Instruction for the entries that follow: retype exactly the lines from the line with "Token Service (HTS)." to the line with "NFT.storage provides an", both included, and omit all others.

DATA SUPPLIED:
»»

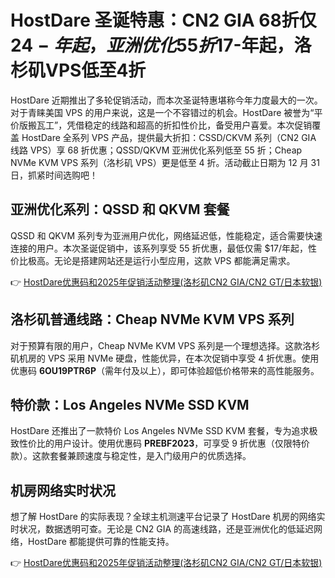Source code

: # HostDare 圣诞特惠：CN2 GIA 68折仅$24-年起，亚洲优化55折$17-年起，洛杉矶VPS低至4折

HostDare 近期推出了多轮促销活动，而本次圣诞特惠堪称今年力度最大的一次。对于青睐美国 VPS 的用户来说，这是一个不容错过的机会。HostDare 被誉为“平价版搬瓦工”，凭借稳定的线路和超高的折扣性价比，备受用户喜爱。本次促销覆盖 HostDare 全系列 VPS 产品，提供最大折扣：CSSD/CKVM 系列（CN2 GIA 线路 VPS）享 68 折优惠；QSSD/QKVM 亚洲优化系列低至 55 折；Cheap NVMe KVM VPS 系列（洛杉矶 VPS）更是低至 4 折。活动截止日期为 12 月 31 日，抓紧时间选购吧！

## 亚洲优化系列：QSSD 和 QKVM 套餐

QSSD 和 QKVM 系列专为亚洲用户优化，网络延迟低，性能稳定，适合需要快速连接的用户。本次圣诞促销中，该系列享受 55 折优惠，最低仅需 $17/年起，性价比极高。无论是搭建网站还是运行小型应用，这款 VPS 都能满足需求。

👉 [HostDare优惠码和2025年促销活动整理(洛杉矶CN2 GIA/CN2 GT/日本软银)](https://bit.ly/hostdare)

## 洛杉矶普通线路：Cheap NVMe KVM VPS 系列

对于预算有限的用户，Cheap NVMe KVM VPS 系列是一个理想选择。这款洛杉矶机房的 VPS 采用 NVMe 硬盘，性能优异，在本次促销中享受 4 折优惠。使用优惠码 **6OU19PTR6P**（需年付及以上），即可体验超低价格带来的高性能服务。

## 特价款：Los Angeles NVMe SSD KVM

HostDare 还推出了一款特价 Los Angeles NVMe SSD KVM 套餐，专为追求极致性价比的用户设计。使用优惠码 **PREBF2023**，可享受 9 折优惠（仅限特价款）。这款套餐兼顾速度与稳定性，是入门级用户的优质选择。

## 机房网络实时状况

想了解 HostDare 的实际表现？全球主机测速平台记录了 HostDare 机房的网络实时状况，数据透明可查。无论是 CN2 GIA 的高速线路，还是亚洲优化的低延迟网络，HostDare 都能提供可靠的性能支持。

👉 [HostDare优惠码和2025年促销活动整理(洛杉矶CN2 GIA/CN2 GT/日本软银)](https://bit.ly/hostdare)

««
»»

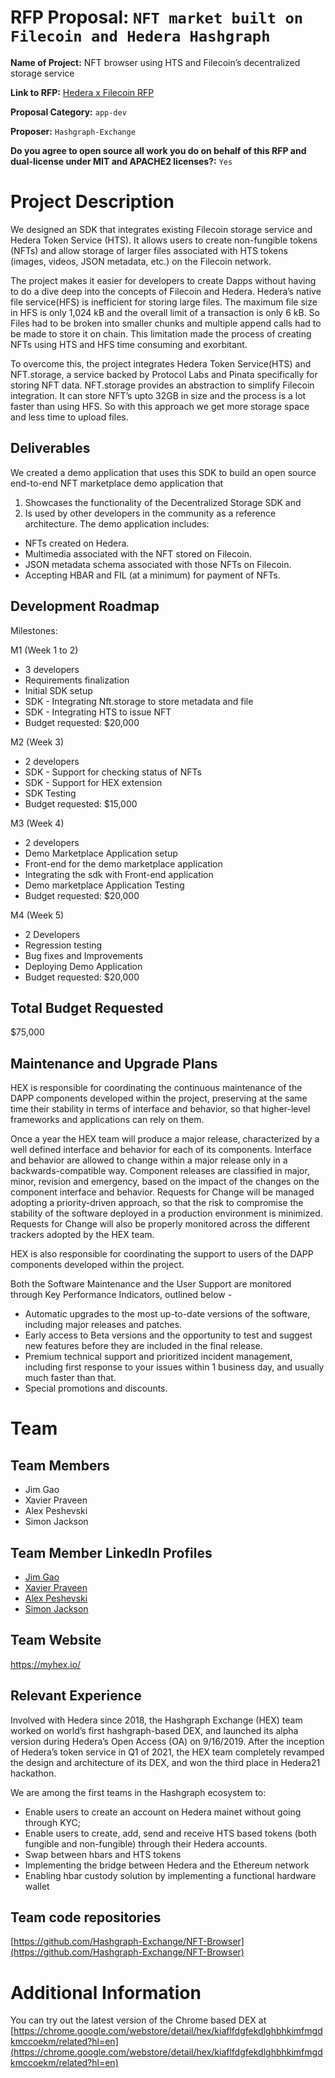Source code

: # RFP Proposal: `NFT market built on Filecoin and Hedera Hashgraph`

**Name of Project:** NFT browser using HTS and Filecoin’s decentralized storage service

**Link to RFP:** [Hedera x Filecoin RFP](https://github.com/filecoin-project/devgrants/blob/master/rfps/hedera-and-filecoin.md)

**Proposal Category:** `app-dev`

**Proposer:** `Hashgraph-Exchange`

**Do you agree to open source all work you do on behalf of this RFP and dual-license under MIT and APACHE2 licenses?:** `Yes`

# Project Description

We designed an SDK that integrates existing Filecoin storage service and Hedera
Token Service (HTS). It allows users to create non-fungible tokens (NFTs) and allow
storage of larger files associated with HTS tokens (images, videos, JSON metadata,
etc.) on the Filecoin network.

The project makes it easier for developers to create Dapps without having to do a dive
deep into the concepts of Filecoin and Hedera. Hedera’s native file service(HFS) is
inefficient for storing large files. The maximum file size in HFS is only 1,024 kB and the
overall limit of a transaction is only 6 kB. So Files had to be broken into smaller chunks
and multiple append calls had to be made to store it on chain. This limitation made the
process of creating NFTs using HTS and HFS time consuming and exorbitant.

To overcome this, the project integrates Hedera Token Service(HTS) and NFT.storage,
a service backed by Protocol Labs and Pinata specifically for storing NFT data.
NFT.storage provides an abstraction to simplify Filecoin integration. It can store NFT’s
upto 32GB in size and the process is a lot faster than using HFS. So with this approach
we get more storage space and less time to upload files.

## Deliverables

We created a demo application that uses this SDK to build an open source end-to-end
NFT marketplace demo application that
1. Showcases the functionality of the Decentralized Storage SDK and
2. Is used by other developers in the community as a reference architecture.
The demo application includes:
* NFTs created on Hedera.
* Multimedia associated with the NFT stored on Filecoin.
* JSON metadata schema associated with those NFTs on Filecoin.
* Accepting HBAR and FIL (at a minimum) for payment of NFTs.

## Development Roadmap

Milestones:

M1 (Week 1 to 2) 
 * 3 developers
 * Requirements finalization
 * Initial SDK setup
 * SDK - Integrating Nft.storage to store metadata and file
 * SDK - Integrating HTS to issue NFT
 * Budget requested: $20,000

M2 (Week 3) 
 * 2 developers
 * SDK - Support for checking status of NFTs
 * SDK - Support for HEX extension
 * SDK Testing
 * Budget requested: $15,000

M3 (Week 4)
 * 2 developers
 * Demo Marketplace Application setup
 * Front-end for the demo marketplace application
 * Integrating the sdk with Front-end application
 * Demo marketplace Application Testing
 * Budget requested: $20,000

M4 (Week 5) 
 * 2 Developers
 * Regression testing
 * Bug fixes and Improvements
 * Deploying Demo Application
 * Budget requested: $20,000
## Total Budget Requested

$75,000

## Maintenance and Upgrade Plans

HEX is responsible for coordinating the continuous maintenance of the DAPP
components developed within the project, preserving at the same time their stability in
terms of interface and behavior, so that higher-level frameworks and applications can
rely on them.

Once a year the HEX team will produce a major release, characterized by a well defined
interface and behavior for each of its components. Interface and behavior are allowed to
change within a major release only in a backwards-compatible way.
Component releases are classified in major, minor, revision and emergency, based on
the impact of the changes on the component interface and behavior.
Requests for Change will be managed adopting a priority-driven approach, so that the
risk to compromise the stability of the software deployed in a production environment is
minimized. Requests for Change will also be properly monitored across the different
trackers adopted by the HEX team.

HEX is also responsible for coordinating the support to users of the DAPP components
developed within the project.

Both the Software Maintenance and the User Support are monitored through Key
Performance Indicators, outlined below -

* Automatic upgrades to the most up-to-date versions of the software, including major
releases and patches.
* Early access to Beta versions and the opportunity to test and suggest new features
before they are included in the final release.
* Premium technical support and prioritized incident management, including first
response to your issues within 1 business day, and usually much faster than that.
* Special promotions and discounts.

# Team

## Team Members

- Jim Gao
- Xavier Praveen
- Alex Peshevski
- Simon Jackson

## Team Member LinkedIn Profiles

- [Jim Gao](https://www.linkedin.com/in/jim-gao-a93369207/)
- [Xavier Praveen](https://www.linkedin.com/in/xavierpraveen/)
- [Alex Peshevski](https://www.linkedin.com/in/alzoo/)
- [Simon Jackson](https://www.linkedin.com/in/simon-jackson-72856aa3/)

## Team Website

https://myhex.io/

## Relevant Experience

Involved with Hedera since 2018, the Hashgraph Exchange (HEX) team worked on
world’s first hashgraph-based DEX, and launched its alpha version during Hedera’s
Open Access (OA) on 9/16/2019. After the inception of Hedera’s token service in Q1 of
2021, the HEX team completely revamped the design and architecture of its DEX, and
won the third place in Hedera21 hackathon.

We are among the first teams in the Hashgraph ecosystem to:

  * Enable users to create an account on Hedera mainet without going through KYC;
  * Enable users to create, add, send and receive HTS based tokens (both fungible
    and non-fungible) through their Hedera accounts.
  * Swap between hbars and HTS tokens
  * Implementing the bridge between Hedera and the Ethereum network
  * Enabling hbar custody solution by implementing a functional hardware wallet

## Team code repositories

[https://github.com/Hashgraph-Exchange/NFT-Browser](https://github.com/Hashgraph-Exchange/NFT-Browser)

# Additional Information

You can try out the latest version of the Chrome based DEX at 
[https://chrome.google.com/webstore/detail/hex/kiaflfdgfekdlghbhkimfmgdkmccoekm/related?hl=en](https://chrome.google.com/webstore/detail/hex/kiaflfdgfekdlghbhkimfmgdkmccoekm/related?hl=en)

««

TASK ANSWER:
Token Service (HTS). It allows users to create non-fungible tokens (NFTs) and allow
storage of larger files associated with HTS tokens (images, videos, JSON metadata,
etc.) on the Filecoin network.

The project makes it easier for developers to create Dapps without having to do a dive
deep into the concepts of Filecoin and Hedera. Hedera’s native file service(HFS) is
inefficient for storing large files. The maximum file size in HFS is only 1,024 kB and the
overall limit of a transaction is only 6 kB. So Files had to be broken into smaller chunks
and multiple append calls had to be made to store it on chain. This limitation made the
process of creating NFTs using HTS and HFS time consuming and exorbitant.

To overcome this, the project integrates Hedera Token Service(HTS) and NFT.storage,
a service backed by Protocol Labs and Pinata specifically for storing NFT data.
NFT.storage provides an abstraction to simplify Filecoin integration. It can store NFT’s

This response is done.